A new client were having fun and getting good success with landing page and homepage testing. I told them what I told anyone who would listen then, and what I tell anyone who will listen now (which is more people). Testing is what you do to see if your assumptions are correct. If you put better stuff in, the test will tell you it is better. If you think you are putting better stuff in sometimes the test will tell you that you are wrong, that it is worse stuff.
The much bigger thing is what follows testing. The truth is this: different people like different things. The average best is often not the best for all groups of people. And the same people like different things at different times. Basically, one size doesn’t fit all. The way to use this to your advantage is to quickly figure out how to group people, and what to show them.
The client seemed interested in the conversation, but I didn’t hear from them for a while. Yesterday I saw a map of their homepage (that is their key landing page) that just blew me away. Only about 1/3 of the content on the page is static. The rest changes based on a variety of rules.
First, they determine if the person is close to a retail store. They use this to decide if they should show store event information, and free shipping offers.
Next they see if they know the visitor. If they do, content is targeted based on whether they are a consumer or a business shopper.
Finally they target content based on what they looked at last and if they already signed up for the catalog. And, as if that weren’t enough, they throw in auto optimized vendor sponsored offers where they input multiple offers and let the one that sells more show more often in the best position.
And, of course, they are testing this layout against their current layout and other version of the new page. Typically, marketers, once they get the ability to stretch their legs, do more than we imagined. Marketers, once they no longer have to ask permission of IT to market, are changing marketing.

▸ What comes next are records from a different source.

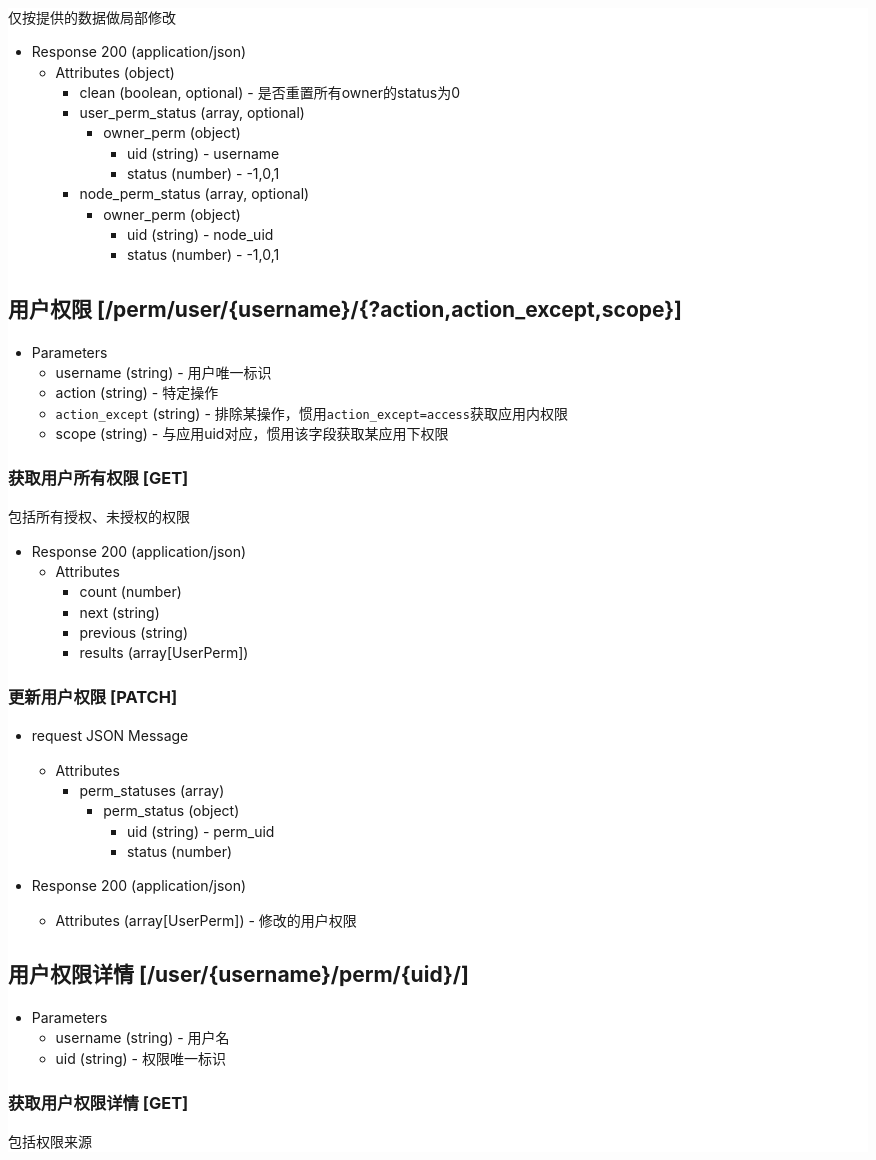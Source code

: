 仅按提供的数据做局部修改

+ Response 200 (application/json)
    + Attributes (object)
        + clean (boolean, optional) - 是否重置所有owner的status为0
        + user_perm_status (array, optional)
            + owner_perm (object)
                + uid (string) - username
                + status (number) - -1,0,1
        + node_perm_status (array, optional)
            + owner_perm (object)
                + uid (string) - node_uid
                + status (number) - -1,0,1

## 用户权限 [/perm/user/{username}/{?action,action_except,scope}]
+ Parameters
    + username (string) - 用户唯一标识
    + action (string) - 特定操作
    + `action_except` (string) - 排除某操作，惯用`action_except=access`获取应用内权限
    + scope (string) - 与应用uid对应，惯用该字段获取某应用下权限

### 获取用户所有权限 [GET]
包括所有授权、未授权的权限

+ Response 200 (application/json)
    + Attributes
        + count (number)
        + next (string)
        + previous (string)
        + results (array[UserPerm])

### 更新用户权限 [PATCH]

+ request JSON Message
    + Attributes
        + perm_statuses (array)
            + perm_status (object)
                + uid (string) - perm_uid
                + status (number)

+ Response 200 (application/json)
    + Attributes (array[UserPerm]) - 修改的用户权限


## 用户权限详情 [/user/{username}/perm/{uid}/]
+ Parameters
    + username (string) - 用户名
    + uid (string) - 权限唯一标识

### 获取用户权限详情 [GET]
包括权限来源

Website “programming.” Not programming like writing code, but programming like a TV network. It really only requires 3 things. Two of them are easy, one is hard. The easy ones are these: You have to believe that one size doesn’t fit all. At least believe enough to test the concept. You need a tool that allows you to deliver variable content that is controlled by marketers, not by IT.
The last one is harder. You have to be ready to market in a new way. You have to convince the people who are scared of change that this can be done responsibly, with an appropriate eye to the effect on the brand. And you have to change the way you conceive and produce content from a one-size-fits all model to a relevance-based mode.
It won’t all happen at once. Start with small things. Remove irrelevant content. Take away the sign-up promotion after the person signed up. Put your visitors into a small number of buckets based on what they looked at last time they were there and feature similar content on the landing page when they come back. And test it so that you can empirically demonstrate the results.
It’s fun. And it will change the way you market.